MATERIAL SUPPLIED Start Marker

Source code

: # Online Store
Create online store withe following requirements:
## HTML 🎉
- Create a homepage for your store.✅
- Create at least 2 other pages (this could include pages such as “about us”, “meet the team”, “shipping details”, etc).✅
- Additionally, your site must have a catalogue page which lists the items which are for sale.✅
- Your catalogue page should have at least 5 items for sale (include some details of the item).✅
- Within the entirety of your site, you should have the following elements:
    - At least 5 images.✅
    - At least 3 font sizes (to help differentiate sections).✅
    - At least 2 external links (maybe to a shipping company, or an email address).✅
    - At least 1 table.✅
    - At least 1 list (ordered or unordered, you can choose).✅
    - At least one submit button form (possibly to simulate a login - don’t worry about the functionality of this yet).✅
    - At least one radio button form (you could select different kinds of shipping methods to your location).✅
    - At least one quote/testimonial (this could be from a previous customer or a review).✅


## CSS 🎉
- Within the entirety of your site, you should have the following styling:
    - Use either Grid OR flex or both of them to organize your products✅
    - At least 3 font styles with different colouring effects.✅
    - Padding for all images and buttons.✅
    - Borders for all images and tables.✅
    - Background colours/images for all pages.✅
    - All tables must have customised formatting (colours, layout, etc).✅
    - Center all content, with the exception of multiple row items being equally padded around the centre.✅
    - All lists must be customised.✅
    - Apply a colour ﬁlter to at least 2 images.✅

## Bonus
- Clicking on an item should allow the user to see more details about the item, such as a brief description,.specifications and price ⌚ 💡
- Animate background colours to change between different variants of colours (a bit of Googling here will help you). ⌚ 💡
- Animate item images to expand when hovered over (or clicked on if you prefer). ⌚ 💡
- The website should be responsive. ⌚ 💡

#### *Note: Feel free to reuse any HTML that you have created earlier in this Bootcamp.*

MATERIAL SUPPLIED End Marker

Reproduce the data exactly. All of it is needed.

Source code

: # Online Store
Create online store withe following requirements:
## HTML 🎉
- Create a homepage for your store.✅
- Create at least 2 other pages (this could include pages such as “about us”, “meet the team”, “shipping details”, etc).✅
- Additionally, your site must have a catalogue page which lists the items which are for sale.✅
- Your catalogue page should have at least 5 items for sale (include some details of the item).✅
- Within the entirety of your site, you should have the following elements:
    - At least 5 images.✅
    - At least 3 font sizes (to help differentiate sections).✅
    - At least 2 external links (maybe to a shipping company, or an email address).✅
    - At least 1 table.✅
    - At least 1 list (ordered or unordered, you can choose).✅
    - At least one submit button form (possibly to simulate a login - don’t worry about the functionality of this yet).✅
    - At least one radio button form (you could select different kinds of shipping methods to your location).✅
    - At least one quote/testimonial (this could be from a previous customer or a review).✅


## CSS 🎉
- Within the entirety of your site, you should have the following styling:
    - Use either Grid OR flex or both of them to organize your products✅
    - At least 3 font styles with different colouring effects.✅
    - Padding for all images and buttons.✅
    - Borders for all images and tables.✅
    - Background colours/images for all pages.✅
    - All tables must have customised formatting (colours, layout, etc).✅
    - Center all content, with the exception of multiple row items being equally padded around the centre.✅
    - All lists must be customised.✅
    - Apply a colour ﬁlter to at least 2 images.✅

## Bonus
- Clicking on an item should allow the user to see more details about the item, such as a brief description,.specifications and price ⌚ 💡
- Animate background colours to change between different variants of colours (a bit of Googling here will help you). ⌚ 💡
- Animate item images to expand when hovered over (or clicked on if you prefer). ⌚ 💡
- The website should be responsive. ⌚ 💡

#### *Note: Feel free to reuse any HTML that you have created earlier in this Bootcamp.*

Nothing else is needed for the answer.